====== Record excerpts

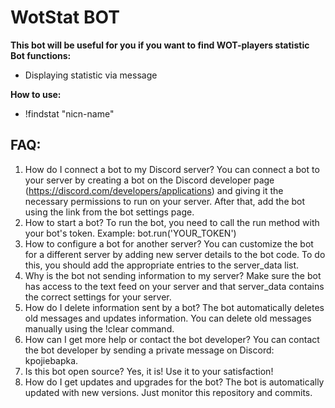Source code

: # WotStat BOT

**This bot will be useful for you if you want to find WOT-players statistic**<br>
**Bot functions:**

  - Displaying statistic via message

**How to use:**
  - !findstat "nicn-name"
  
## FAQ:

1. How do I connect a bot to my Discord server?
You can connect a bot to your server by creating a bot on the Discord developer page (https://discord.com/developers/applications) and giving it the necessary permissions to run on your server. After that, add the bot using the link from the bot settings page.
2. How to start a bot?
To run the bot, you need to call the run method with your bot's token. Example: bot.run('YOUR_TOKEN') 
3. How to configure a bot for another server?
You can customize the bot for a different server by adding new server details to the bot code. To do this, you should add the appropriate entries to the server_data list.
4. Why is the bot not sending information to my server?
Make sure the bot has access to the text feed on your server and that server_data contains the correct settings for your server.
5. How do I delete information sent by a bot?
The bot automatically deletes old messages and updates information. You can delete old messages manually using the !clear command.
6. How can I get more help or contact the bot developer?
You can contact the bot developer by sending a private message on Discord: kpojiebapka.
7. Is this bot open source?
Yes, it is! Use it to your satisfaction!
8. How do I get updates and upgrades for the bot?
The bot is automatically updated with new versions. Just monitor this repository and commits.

============
====== Record excerpts

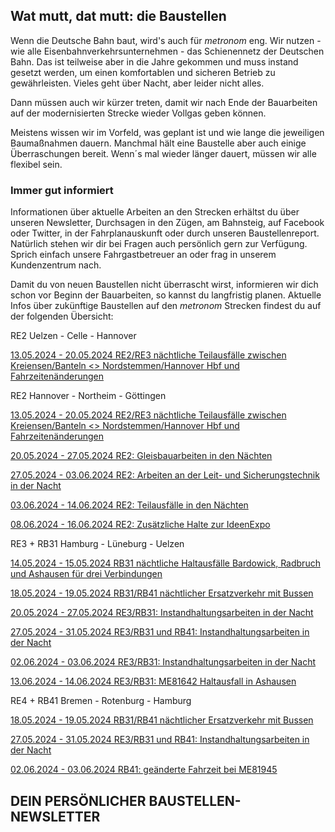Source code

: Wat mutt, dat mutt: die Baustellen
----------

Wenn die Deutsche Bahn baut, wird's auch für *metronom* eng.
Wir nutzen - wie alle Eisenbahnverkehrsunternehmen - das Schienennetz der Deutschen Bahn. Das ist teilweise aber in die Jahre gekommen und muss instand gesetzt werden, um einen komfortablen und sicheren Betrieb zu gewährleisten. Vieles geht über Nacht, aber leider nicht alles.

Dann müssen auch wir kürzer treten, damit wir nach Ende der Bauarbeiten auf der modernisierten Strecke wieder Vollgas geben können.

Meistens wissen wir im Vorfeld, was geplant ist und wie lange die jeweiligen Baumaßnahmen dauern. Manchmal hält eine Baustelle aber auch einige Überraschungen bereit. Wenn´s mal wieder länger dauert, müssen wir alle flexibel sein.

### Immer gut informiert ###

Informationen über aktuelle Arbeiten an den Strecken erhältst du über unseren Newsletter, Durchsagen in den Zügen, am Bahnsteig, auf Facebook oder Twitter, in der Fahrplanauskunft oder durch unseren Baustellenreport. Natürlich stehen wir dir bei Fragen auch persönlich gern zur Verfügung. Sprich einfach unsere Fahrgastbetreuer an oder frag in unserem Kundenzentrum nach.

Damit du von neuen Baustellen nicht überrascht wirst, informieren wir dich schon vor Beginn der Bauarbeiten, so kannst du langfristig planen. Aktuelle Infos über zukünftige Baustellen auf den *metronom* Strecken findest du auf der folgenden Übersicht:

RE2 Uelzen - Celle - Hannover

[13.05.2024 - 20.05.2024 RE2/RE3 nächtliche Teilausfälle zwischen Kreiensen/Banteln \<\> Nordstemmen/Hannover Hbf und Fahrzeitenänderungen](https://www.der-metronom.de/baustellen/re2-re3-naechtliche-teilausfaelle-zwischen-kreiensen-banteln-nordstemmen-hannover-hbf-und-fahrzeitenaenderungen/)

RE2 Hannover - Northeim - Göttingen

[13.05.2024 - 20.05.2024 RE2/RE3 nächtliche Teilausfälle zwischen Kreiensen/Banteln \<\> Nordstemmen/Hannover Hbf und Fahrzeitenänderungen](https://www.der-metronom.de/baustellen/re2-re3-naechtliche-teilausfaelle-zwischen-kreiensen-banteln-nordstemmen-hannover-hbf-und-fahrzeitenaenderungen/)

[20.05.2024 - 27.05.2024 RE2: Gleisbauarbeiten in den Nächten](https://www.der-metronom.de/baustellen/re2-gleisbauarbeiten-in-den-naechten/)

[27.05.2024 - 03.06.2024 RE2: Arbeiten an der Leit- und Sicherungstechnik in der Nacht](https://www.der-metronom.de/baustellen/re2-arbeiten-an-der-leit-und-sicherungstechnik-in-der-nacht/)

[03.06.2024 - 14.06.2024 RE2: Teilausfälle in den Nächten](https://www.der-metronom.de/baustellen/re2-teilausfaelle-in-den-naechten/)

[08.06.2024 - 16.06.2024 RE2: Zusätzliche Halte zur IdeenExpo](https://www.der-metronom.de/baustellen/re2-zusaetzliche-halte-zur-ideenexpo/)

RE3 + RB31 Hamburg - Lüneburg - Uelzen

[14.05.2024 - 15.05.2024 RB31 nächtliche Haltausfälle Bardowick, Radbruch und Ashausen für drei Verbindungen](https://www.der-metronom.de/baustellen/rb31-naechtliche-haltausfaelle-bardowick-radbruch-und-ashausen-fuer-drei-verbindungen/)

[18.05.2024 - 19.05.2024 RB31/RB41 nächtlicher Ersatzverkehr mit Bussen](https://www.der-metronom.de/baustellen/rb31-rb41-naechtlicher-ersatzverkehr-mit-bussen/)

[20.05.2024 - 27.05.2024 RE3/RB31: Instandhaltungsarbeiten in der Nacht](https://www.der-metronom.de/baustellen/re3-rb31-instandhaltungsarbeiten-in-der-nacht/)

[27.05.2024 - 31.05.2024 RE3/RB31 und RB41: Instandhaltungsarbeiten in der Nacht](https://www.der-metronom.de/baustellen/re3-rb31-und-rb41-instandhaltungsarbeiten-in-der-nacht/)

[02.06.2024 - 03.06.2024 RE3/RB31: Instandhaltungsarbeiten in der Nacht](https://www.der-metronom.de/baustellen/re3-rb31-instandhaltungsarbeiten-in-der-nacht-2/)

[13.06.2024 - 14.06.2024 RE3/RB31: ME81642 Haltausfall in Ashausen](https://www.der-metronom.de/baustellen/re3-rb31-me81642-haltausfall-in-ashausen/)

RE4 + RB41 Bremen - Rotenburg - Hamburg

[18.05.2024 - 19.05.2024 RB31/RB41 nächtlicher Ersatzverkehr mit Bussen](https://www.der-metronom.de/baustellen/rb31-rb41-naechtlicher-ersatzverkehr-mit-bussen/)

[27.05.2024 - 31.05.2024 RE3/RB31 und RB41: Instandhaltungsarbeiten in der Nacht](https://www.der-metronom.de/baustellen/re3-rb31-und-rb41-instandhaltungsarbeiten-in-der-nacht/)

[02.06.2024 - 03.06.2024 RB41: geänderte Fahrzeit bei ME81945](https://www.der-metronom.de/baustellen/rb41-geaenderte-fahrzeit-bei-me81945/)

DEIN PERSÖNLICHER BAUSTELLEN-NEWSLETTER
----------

============

Exercise directions: Could you find each line in the entries that contains the string "sending" and copy it?

Response to the task:
4. Why is the bot not sending information to my server?
You can contact the bot developer by sending a private message on Discord: kpojiebapka.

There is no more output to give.